Suspense: A Napoleonic Novel
 Madame de Montevesso, who had been hanging on his lips, was surprised by Cosmo raising his eyes to stare intensely into the part of the room behind her back. Just as he was making his apology he had noticed the door under the clock swing open without any sound at all; and there entered quite noiselessly, too, and with something ambiguous in the very motion, a young girl (nothing could have been more unexpected) in a sort of dishabille of a white skirt and a long pink jacket of some very thin stuff which had a silky shimmer. She made a few steps and stopped. She was rather short, her hair was intensely black and drawn tightly away from her forehead. Cosmo felt sure (though he couldn't see) that it was done in one long plait at the back. Her face was a short oval, her chin blunt, her nose a little too big and her black eyes perfectly round. Cosmo had the time to notice all this because astonishment prevented him from looking away. The girl advanced slowly if with perfect assurance, and stared unwinkingly at Cosmo, who in the extremity of his embarrassment got up from his chair. The young girl then stopped short and for a moment the three persons in the room preserved an absolute immobility. Then the Countess glanced over her shoulder leisurely and addressed Cosmo. 

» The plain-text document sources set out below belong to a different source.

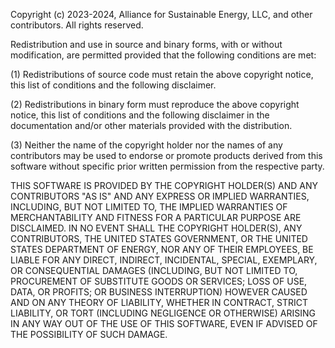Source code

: Copyright (c) 2023-2024, Alliance for Sustainable Energy, LLC, and other contributors. All rights reserved.

Redistribution and use in source and binary forms, with or without modification, are permitted provided that the
following conditions are met:

(1) Redistributions of source code must retain the above copyright notice, this list of conditions and the following
disclaimer.

(2) Redistributions in binary form must reproduce the above copyright notice, this list of conditions and the following
disclaimer in the documentation and/or other materials provided with the distribution.

(3) Neither the name of the copyright holder nor the names of any contributors may be used to endorse or promote products
derived from this software without specific prior written permission from the respective party.

THIS SOFTWARE IS PROVIDED BY THE COPYRIGHT HOLDER(S) AND ANY CONTRIBUTORS "AS IS" AND ANY EXPRESS OR IMPLIED WARRANTIES,
INCLUDING, BUT NOT LIMITED TO, THE IMPLIED WARRANTIES OF MERCHANTABILITY AND FITNESS FOR A PARTICULAR PURPOSE ARE
DISCLAIMED. IN NO EVENT SHALL THE COPYRIGHT HOLDER(S), ANY CONTRIBUTORS, THE UNITED STATES GOVERNMENT, OR THE UNITED
STATES DEPARTMENT OF ENERGY, NOR ANY OF THEIR EMPLOYEES, BE LIABLE FOR ANY DIRECT, INDIRECT, INCIDENTAL, SPECIAL,
EXEMPLARY, OR CONSEQUENTIAL DAMAGES (INCLUDING, BUT NOT LIMITED TO, PROCUREMENT OF SUBSTITUTE GOODS OR SERVICES; LOSS OF
USE, DATA, OR PROFITS; OR BUSINESS INTERRUPTION) HOWEVER CAUSED AND ON ANY THEORY OF LIABILITY, WHETHER IN CONTRACT,
STRICT LIABILITY, OR TORT (INCLUDING NEGLIGENCE OR OTHERWISE) ARISING IN ANY WAY OUT OF THE USE OF THIS SOFTWARE, EVEN IF
ADVISED OF THE POSSIBILITY OF SUCH DAMAGE.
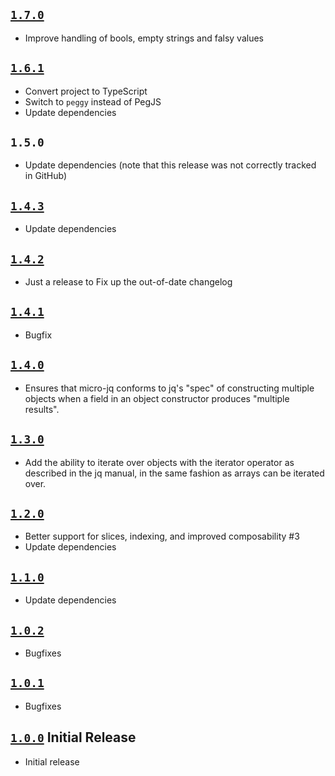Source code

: ## [`1.7.0`](https://github.com/elastic/micro-jq/tree/v1.7.0)

- Improve handling of bools, empty strings and falsy values

## [`1.6.1`](https://github.com/elastic/micro-jq/tree/v1.6.1)

- Convert project to TypeScript
- Switch to `peggy` instead of PegJS
- Update dependencies

## `1.5.0`

- Update dependencies (note that this release was not correctly tracked in
  GitHub)

## [`1.4.3`](https://github.com/elastic/micro-jq/tree/v1.4.3)

- Update dependencies

## [`1.4.2`](https://github.com/elastic/micro-jq/tree/v1.4.2)

- Just a release to Fix up the out-of-date changelog

## [`1.4.1`](https://github.com/elastic/micro-jq/tree/v1.4.1)

- Bugfix

## [`1.4.0`](https://github.com/elastic/micro-jq/tree/v1.4.0)

- Ensures that micro-jq conforms to jq's "spec" of constructing multiple objects when a field in an object constructor produces "multiple results".

## [`1.3.0`](https://github.com/elastic/micro-jq/tree/v1.3.0)

- Add the ability to iterate over objects with the iterator operator as described in the jq manual, in the same fashion as arrays can be iterated over.

## [`1.2.0`](https://github.com/elastic/micro-jq/tree/v1.2.0)

- Better support for slices, indexing, and improved composability #3
- Update dependencies

## [`1.1.0`](https://github.com/elastic/micro-jq/tree/v1.1.0)

- Update dependencies

## [`1.0.2`](https://github.com/elastic/micro-jq/tree/v1.0.2)

- Bugfixes

## [`1.0.1`](https://github.com/elastic/micro-jq/tree/v1.0.1)

- Bugfixes

## [`1.0.0`](https://github.com/elastic/micro-jq/tree/v1.0.0) Initial Release

- Initial release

 "This is Clelia, a niece of my husband." Cosmo made a deep bow to the possessor of the round black eyes. "I didn't know of her existence till about a fortnight ago," added Madame de Montevesso carelessly. The round-eyed girl still staring hard made a curtsey to Cosmo. "My husband," went on Adèle, "has also two old aunts living here. I have never seen them. This house is very big." 

 Cosmo resumed his seat and there was a moment of silence. The girl sat down in the chair before the writing table sideways, folded her arms on its back, and rested her chin on her hands. Her round eyes examined Cosmo with a sort of animal frankness. He thought suddenly that it was time to bring his visit to an end. He would have risen at once but for the Countess de Montevesso beginning to speak to him, still in English. She seemed to have guessed what was passing through his mind. 

 "Don't go yet for a moment," she said, in a perfectly unconcerned voice, then paused. "We were talking about your father." 

 "As to him," said Cosmo, "I have nothing more to say. I have told you all the truth as far as I am certain of it."